Summary by CodeRabbit

  • New Features

    • In-flight RPC request tracking added to monitor concurrent requests per RPC method
    • Database query duration metrics and DB pool stats collection registered for deeper DB performance insights
  • Chores

    • Standardized application metric label name to application_id
    • Renamed and clarified RPC metric names and result semantics for improved observability

Three new emission paths plug observability gaps that today's metrics
cannot fill:

- nitronode_rpc_inflight{method} — gauge incremented at the
  ObservabilityMiddleware entry and decremented on exit. Saturation
  signal that complements rpc_request_duration_seconds: pairs let an
  on-call distinguish "slow handler" from "queued behind contention".

- nitronode_db_query_duration_seconds{query_kind} — histogram observed
  via gorm callbacks (Create / Query / Update / Delete / Row / Raw).
  Captures app-side round-trip including pgbouncer hop, so on-call can
  tell whether DB stalls live in the pool, in the network, or in the
  query itself.

- go_sql_* (standard collectors.NewDBStatsCollector under db name
  "nitronode") — pool gauges + wait counters for the underlying
  *sql.DB. Pair with db_query_duration_seconds to separate
  pool-acquire latency from in-DB execution.

Wiring:

- store/database/metrics.go owns the gorm-callback registration and
  the dbstats collector helper, exposing a tiny QueryDurationObserver
  interface so the package doesn't import nitronode/metrics (which
  pulls in pkg/{app,core,rpc} and would induce a cycle).
- runtime.go calls both helpers right after the metric exporters are
  constructed, with prometheus.DefaultRegisterer as the registry.

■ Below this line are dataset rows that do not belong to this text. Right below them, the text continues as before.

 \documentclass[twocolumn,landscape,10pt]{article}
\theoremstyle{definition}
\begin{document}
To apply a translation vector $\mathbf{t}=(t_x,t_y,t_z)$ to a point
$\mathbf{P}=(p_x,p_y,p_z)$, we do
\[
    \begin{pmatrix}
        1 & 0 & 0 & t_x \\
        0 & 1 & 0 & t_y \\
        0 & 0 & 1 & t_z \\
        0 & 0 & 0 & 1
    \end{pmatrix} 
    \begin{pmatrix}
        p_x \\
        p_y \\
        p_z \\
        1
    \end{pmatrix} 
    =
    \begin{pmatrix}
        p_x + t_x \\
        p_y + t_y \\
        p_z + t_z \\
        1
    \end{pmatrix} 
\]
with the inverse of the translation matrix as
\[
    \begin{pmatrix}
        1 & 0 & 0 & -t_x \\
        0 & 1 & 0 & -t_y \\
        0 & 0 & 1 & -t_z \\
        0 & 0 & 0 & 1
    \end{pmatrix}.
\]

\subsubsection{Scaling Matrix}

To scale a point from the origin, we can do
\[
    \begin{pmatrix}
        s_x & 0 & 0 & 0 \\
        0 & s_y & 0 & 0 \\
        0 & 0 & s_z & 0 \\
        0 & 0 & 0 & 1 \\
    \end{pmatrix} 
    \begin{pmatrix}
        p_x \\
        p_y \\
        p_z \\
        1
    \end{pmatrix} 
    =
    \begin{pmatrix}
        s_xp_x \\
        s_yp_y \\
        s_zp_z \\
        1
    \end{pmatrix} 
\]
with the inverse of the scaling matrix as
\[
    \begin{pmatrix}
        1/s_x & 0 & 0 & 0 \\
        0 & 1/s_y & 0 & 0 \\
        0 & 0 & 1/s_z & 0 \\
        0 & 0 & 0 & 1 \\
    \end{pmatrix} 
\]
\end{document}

Non-breaking — purely additive metrics + an additional middleware
hook. Existing dashboards and alerts continue to work.
Cross-cutting hygiene that becomes load-bearing once we author alerts
on top: every alert needs to express success/failure, app-id, and chain
results consistently, and today the labels disagree across metrics.

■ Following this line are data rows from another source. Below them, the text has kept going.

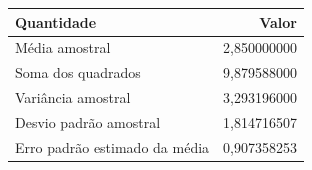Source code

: \begin{tabular}{lr}
\toprule
Quantidade & Valor \\
\midrule
Média amostral & 2,850000000 \\
Soma dos quadrados & 9,879588000 \\
Variância amostral & 3,293196000 \\
Desvio padrão amostral & 1,814716507 \\
Erro padrão estimado da média & 0,907358253 \\
\bottomrule
\end{tabular}
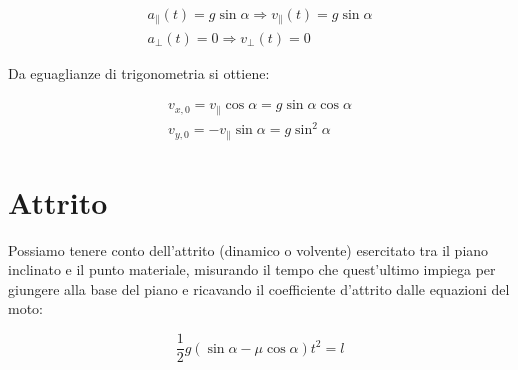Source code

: \documentclass{article}
\begin{document}
\begin{align}
a_\parallel(t) = g \sin\alpha \Rightarrow v_\parallel(t) = g \sin\alpha \\
a_\perp(t) = 0 \Rightarrow v_\perp(t) = 0
\end{align}

Da eguaglianze di trigonometria si ottiene:

\begin{align}
v_{x,0} = v_\parallel\cos\alpha = g \sin\alpha \cos\alpha \\
v_{y,0} = -v_\parallel\sin\alpha = g \sin^2\alpha 
\end{align}

\section{Attrito}
Possiamo tenere conto dell'attrito (dinamico o volvente) esercitato tra il piano inclinato e il punto
materiale, misurando il tempo che quest'ultimo impiega per giungere alla base del piano e ricavando
il coefficiente d'attrito dalle equazioni del moto:

\begin{equation}
\frac{1}{2} g (\sin\alpha - \mu\cos\alpha) t^2 = l
\end{equation}

{}

\end{document}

N1 — `application` → `application_id`
  * nitronode_app_sessions_total
  * nitronode_app_sessions_active
  * nitronode_app_state_updates_total
  * nitronode_app_session_update_sig_validations_total

  user_states_total / transactions_total already used `application_id`;
  the four above were the holdouts. `application_id` is more explicit
  and doesn't collide with the HTTP path namespace.

N2 — settle on `result` for success/failure semantics
  * nitronode_rpc_requests_total: `status` → `result`
  * nitronode_rpc_request_duration_seconds: `status` → `result`
  * nitronode_blockchain_events_total: `process_result` → `result`

  channel_state / app_session_update sig validations and
  blockchain_actions_total already used `result`; standardizing means
  alert templates can use a single label name across the metric set.

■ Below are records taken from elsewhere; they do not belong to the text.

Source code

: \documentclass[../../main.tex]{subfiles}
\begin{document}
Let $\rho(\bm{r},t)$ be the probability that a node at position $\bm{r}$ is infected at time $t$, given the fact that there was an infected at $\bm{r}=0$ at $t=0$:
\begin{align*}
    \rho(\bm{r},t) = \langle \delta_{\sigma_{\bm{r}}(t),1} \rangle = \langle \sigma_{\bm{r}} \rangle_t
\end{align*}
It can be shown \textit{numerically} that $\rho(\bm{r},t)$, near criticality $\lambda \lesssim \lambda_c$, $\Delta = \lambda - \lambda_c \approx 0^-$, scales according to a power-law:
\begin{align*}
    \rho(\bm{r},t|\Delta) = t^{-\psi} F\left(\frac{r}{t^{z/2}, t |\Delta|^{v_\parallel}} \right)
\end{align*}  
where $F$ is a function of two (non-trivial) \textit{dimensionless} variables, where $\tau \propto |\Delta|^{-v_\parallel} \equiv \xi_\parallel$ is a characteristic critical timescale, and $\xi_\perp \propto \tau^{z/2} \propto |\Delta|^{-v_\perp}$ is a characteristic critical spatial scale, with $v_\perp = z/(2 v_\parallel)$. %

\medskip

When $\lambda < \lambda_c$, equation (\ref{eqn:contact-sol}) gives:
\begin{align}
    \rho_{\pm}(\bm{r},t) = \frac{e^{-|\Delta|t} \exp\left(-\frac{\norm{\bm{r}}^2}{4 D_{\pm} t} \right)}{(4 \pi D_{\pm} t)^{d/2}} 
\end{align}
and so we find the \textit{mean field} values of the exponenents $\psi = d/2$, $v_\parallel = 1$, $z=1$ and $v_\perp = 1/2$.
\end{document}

N3 — apply the empty-applicationID scrubber consistently
  IncAppStateUpdate, IncAppSessionUpdateSigValidation, SetAppSessions
  and SetActiveAppSessions now wrap applicationID with
  getApplicationIDLabelValue, so an empty value becomes `_DEFAULT`
  instead of an empty-string label (which previously matched
  `=~"."` pattern in queries — surprising). Matches the existing
  IncUserState / RecordTransaction behaviour.

N5 — rename rpc_messages_total → rpc_messages_emitted_total + expand Help

  The metric counts both the request and the response message of every
  RPC, so rate(rpc_messages_total[5m]) reports ~2× QPS. That's a foot-
  gun the current name actively encourages. Renaming makes the doubled
  emission explicit; the Help string spells out the relationship to
  rpc_requests_total for clarity.

Breaking — every dashboard / alert / recording-rule that referenced the
old label names or the old metric name must update in lockstep with the
deploy. The ops repo's monitoring dashboard PR follows.
Every metric Help string was a one-liner that omitted what the labels
mean, what their value sets are, or how to aggregate the metric. That
forced dashboard authors to read exporter.go to write a query.

Expanded to a 3-line format covering trigger condition, label semantics
with enum value sets, and aggregation guidance. Concretely:

- All labelled metrics now spell out their label sets:
  status / result / process_result enums; sig_type enums (default vs
  session_key for channel state, wallet vs session_key for app session
  updates); transition / tx_type enums sourced from core types;
  timespan ∈ {day, week, month}; application_id scrubber default
  ("_DEFAULT") is documented in place.

- nitronode_user_balance_underfunded / _releasable now explain the
  channel-checkpoint semantics: each is a worst-case potential
  outflow / inflow from node_balance if every underfunded / releasable
  channel checkpointed simultaneously. Calls out that node_balance and
  user_balance_total are parallel pools, not signed opposites — the
  framing alert authors need.

- nitronode_transactions_amount_total documents the
  decimal.Decimal.InexactFloat64 precision loss explicitly; the metric
  is for dashboards and alerts only, accounting accuracy must come from
  the database (N6).

- nitronode_rpc_request_duration_seconds points at rpc_inflight as the
  saturation pair (queueing vs. handler-slow distinction).

- nitronode_blockchain_events_total notes a flat / zero per-chain rate
  may indicate a stalled chain connection.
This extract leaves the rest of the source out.